→ Assignment
Reproduce exactly the opening lines of the listing, stopping after the line that contains "We would be" and including it.

→ Record extracts

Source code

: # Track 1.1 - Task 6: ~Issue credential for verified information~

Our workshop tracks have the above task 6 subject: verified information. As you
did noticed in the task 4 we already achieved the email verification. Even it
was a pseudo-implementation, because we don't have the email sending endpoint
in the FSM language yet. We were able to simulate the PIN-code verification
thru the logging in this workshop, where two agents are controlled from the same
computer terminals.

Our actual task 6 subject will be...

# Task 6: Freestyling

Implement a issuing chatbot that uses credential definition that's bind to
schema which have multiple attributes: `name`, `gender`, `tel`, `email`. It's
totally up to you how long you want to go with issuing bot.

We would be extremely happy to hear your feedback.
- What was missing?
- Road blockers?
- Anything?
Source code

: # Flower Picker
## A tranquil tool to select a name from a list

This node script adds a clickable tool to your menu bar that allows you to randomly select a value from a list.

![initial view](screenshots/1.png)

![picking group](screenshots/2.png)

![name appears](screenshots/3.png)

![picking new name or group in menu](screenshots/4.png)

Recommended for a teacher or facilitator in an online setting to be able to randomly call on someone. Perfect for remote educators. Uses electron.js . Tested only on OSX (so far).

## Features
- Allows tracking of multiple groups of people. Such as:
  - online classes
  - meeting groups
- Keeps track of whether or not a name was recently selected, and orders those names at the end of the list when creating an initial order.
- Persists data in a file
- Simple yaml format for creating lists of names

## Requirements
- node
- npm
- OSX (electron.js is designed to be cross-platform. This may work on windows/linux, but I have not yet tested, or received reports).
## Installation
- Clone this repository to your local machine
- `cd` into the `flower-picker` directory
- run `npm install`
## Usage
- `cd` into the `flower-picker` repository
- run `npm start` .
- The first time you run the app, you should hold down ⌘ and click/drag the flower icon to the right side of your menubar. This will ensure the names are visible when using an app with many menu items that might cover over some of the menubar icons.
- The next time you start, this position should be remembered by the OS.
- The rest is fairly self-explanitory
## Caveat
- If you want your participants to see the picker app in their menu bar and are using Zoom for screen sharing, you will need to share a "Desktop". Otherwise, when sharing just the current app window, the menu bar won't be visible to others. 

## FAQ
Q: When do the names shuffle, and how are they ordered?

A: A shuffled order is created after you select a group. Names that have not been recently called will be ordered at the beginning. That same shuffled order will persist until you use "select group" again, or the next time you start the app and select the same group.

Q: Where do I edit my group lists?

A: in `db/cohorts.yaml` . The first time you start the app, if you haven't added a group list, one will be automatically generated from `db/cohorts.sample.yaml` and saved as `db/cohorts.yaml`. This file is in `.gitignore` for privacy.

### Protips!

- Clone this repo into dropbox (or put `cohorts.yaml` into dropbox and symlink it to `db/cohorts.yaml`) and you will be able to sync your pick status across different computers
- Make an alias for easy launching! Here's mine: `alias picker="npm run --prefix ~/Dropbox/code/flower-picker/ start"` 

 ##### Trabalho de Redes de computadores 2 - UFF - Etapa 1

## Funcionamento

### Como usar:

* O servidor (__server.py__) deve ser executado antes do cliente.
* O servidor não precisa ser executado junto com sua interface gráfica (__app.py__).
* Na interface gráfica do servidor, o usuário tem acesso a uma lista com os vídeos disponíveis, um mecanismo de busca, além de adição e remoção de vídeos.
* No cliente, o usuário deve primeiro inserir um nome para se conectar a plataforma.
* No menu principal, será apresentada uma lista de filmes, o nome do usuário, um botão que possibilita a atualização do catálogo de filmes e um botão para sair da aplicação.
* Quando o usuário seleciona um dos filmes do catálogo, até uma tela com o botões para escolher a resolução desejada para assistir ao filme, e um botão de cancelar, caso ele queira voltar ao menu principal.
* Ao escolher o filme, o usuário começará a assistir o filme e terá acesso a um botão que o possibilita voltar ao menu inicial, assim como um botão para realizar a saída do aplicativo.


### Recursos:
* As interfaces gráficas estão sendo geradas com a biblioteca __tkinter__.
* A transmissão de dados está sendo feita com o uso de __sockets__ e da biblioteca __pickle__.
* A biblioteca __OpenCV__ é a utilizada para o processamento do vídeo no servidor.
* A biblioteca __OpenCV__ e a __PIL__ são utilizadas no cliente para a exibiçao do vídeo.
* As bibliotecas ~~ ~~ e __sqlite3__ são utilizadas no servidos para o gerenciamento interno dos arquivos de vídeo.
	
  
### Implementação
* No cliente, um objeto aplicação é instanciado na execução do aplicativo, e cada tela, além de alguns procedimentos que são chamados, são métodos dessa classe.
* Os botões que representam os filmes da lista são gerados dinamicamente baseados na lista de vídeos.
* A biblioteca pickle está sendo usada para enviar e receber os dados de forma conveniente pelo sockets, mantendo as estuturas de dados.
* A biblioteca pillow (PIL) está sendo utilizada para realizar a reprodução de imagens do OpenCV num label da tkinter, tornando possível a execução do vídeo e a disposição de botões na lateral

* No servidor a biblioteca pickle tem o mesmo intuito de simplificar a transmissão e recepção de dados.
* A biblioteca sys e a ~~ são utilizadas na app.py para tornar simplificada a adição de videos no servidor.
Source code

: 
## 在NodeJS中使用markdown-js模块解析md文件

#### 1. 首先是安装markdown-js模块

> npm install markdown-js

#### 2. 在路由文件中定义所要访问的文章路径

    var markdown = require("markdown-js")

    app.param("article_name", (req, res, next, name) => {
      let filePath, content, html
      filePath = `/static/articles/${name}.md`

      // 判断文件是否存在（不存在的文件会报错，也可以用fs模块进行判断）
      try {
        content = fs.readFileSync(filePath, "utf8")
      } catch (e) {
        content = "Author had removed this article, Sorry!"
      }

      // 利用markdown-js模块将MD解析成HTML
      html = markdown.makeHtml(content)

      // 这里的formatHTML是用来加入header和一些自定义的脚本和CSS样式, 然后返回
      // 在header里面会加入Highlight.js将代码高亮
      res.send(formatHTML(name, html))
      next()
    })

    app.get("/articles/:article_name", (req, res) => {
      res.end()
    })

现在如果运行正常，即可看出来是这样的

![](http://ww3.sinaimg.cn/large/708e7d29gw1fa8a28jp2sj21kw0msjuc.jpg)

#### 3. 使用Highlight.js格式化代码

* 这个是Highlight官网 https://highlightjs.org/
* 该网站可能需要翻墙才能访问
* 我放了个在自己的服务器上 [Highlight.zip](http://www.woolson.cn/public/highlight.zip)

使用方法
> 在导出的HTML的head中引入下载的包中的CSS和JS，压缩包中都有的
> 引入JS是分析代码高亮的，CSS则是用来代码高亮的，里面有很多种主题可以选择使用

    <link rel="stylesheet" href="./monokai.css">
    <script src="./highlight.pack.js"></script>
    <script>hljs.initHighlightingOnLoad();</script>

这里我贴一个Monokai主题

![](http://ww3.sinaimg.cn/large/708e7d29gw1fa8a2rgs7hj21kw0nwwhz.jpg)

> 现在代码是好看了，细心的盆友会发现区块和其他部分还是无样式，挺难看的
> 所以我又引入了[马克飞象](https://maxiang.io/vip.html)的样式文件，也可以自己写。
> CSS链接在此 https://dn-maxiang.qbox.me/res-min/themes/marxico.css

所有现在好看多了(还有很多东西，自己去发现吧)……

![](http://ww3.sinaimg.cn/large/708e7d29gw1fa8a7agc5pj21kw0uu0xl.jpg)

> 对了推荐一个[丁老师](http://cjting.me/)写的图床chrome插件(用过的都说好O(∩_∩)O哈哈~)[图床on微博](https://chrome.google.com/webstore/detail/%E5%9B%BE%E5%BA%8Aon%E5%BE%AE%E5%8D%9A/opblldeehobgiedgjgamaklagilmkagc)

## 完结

→ Solution to this problem
Source code

: # Track 1.1 - Task 6: ~Issue credential for verified information~

Our workshop tracks have the above task 6 subject: verified information. As you
did noticed in the task 4 we already achieved the email verification. Even it
was a pseudo-implementation, because we don't have the email sending endpoint
in the FSM language yet. We were able to simulate the PIN-code verification
thru the logging in this workshop, where two agents are controlled from the same
computer terminals.

Our actual task 6 subject will be...

# Task 6: Freestyling

Implement a issuing chatbot that uses credential definition that's bind to
schema which have multiple attributes: `name`, `gender`, `tel`, `email`. It's
totally up to you how long you want to go with issuing bot.

We would be extremely happy to hear your feedback.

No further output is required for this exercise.